机器学习可分为:
1. 有监督学习:目标为 分类(predicting the label /classification)和回归(response by using a provided set of labeled training examples)
2. 无监督学习: 目标为 learning inherent patterns with the data (比如PCA, clustering 等 起源于生态分析的CA CCA分析可能也属于这一类,后续将详细介绍其原理及公式推导)
据说open AI的创始人之一Ilya就比较推崇无监督学习。
顺便列出其为转战AI的程序人列出的论文和学习资源清单
1.The Annotated Transformer (nlp.seas.harvard.edu)
2.The First Law of Complexodynamics (scottaaronson.blog)
3.The Unreasonable Effectiveness of RNNs (karpathy.github.io)
4.Understanding LSTM Networks (colah.github.io)
5.Recurrent Neural Network Regularization (arxiv.org)
6.Keeping Neural Networks Simple by Minimizing the Description Length of the Weights (cs.toronto.edu)
7.Pointer Networks (arxiv.org) 8.ImageNet Classification with Deep CNNs (proceedings.neurips.cc) 9.Order Matters: Sequence to sequence for sets (arxiv.org)
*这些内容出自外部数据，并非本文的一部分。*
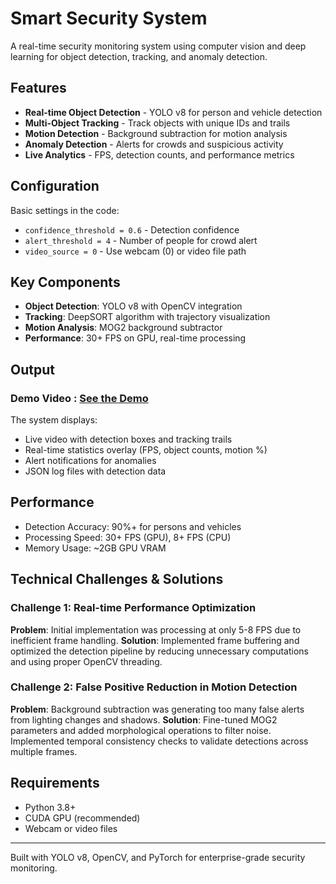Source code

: # Smart Security System

A real-time security monitoring system using computer vision and deep learning for object detection, tracking, and anomaly detection.

## Features

- **Real-time Object Detection** - YOLO v8 for person and vehicle detection
- **Multi-Object Tracking** - Track objects with unique IDs and trails
- **Motion Detection** - Background subtraction for motion analysis
- **Anomaly Detection** - Alerts for crowds and suspicious activity
- **Live Analytics** - FPS, detection counts, and performance metrics

## Configuration

Basic settings in the code:
- `confidence_threshold = 0.6` - Detection confidence
- `alert_threshold = 4` - Number of people for crowd alert
- `video_source = 0` - Use webcam (0) or video file path

## Key Components

- **Object Detection**: YOLO v8 with OpenCV integration
- **Tracking**: DeepSORT algorithm with trajectory visualization
- **Motion Analysis**: MOG2 background subtractor
- **Performance**: 30+ FPS on GPU, real-time processing

## Output

### Demo Video : [See the Demo](https://drive.google.com/file/d/1X2sAhrO9PLuXM3M281Lib6x3I7Zk5ITP/view?usp=sharing)

The system displays:
- Live video with detection boxes and tracking trails
- Real-time statistics overlay (FPS, object counts, motion %)
- Alert notifications for anomalies
- JSON log files with detection data

## Performance

- Detection Accuracy: 90%+ for persons and vehicles
- Processing Speed: 30+ FPS (GPU), 8+ FPS (CPU)
- Memory Usage: ~2GB GPU VRAM


## Technical Challenges & Solutions

### Challenge 1: Real-time Performance Optimization
**Problem**: Initial implementation was processing at only 5-8 FPS due to inefficient frame handling.
**Solution**: Implemented frame buffering and optimized the detection pipeline by reducing unnecessary computations and using proper OpenCV threading.

### Challenge 2: False Positive Reduction in Motion Detection
**Problem**: Background subtraction was generating too many false alerts from lighting changes and shadows.
**Solution**: Fine-tuned MOG2 parameters and added morphological operations to filter noise. Implemented temporal consistency checks to validate detections across multiple frames.

## Requirements

- Python 3.8+
- CUDA GPU (recommended)
- Webcam or video files

---

Built with YOLO v8, OpenCV, and PyTorch for enterprise-grade security monitoring.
10.GPipe: Efficient Training of Giant Neural Networks using Pipeline Parallelism (arxiv.org) 11.Deep Residual Learning for Image Recognition (arxiv.org)
12.Multi-Scale Context Aggregation by Dilated Convolutions (arxiv.org) 13.Neural Quantum Chemistry (arxiv.org) 14.Attention Is All You Need (arxiv.org) 1
5.Neural Machine Translation by Jointly Learning to Align and Translate (arxiv.org)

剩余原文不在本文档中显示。